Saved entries
*** Begin section ***

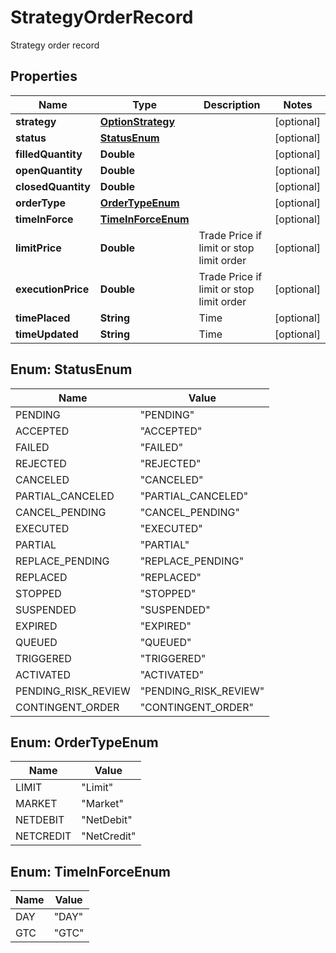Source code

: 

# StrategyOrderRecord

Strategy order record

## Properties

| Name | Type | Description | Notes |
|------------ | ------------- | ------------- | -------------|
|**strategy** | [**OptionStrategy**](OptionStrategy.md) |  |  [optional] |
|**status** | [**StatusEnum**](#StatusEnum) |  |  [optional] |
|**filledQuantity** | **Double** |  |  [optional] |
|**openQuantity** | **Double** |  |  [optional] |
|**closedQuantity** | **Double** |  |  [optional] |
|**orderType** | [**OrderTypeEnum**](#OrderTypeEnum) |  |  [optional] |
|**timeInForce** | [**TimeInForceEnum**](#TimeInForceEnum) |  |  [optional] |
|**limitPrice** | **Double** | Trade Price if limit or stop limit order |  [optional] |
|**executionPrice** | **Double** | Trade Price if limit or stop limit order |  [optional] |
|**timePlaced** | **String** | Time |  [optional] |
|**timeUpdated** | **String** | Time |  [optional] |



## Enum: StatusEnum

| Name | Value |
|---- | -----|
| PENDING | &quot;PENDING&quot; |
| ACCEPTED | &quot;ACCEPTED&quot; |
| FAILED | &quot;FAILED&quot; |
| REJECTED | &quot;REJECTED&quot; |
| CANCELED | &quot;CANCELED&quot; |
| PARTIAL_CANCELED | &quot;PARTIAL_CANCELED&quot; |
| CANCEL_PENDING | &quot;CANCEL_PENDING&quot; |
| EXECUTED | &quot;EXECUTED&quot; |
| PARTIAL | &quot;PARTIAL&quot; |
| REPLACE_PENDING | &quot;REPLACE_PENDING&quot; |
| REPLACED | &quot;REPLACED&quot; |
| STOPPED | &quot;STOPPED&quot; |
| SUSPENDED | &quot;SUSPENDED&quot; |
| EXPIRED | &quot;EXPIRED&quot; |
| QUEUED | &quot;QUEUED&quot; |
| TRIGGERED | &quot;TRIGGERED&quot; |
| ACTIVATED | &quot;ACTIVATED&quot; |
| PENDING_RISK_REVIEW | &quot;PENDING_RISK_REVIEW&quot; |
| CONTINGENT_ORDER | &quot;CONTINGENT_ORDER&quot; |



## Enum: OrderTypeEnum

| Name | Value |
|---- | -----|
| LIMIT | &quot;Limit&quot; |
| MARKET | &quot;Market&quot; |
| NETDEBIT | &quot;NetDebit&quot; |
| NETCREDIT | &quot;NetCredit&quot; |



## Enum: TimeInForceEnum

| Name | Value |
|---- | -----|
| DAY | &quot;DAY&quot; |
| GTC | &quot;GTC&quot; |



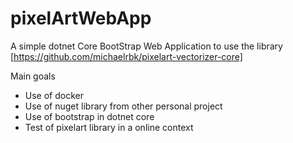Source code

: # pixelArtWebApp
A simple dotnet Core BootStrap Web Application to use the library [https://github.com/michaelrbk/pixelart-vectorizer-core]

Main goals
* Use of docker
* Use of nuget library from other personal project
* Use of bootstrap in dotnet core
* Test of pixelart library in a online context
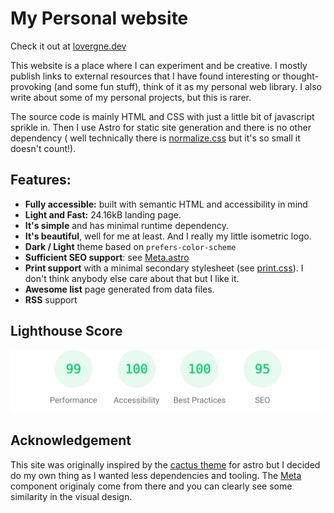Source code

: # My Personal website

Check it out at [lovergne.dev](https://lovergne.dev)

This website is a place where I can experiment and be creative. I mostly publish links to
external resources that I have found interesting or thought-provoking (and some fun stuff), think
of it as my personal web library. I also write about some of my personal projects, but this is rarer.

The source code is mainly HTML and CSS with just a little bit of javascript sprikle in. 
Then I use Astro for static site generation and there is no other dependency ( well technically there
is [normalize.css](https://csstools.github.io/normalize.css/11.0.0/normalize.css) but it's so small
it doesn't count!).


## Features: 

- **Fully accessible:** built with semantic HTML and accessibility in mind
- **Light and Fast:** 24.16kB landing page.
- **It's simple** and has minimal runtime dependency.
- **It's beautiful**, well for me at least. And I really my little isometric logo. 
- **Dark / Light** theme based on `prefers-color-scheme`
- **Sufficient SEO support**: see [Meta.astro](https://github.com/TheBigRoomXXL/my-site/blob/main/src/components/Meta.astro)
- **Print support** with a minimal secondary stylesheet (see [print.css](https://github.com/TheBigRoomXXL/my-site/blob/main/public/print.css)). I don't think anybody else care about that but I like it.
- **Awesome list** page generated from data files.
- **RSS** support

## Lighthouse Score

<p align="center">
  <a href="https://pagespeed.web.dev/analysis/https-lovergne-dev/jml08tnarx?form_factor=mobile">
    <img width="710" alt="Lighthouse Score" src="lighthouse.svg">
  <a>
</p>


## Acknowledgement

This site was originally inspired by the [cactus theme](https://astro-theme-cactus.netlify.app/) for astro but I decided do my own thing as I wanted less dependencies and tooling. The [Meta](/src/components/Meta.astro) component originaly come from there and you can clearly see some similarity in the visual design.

*** End section ***

> _Work required_:
Every line of the entries that includes "github" must be copied into the answer.

> _Response below_:
A simple dotnet Core BootStrap Web Application to use the library [https://github.com/michaelrbk/pixelart-vectorizer-core]
is [normalize.css](https://csstools.github.io/normalize.css/11.0.0/normalize.css) but it's so small
- **Sufficient SEO support**: see [Meta.astro](https://github.com/TheBigRoomXXL/my-site/blob/main/src/components/Meta.astro)
- **Print support** with a minimal secondary stylesheet (see [print.css](https://github.com/TheBigRoomXXL/my-site/blob/main/public/print.css)). I don't think anybody else care about that but I like it.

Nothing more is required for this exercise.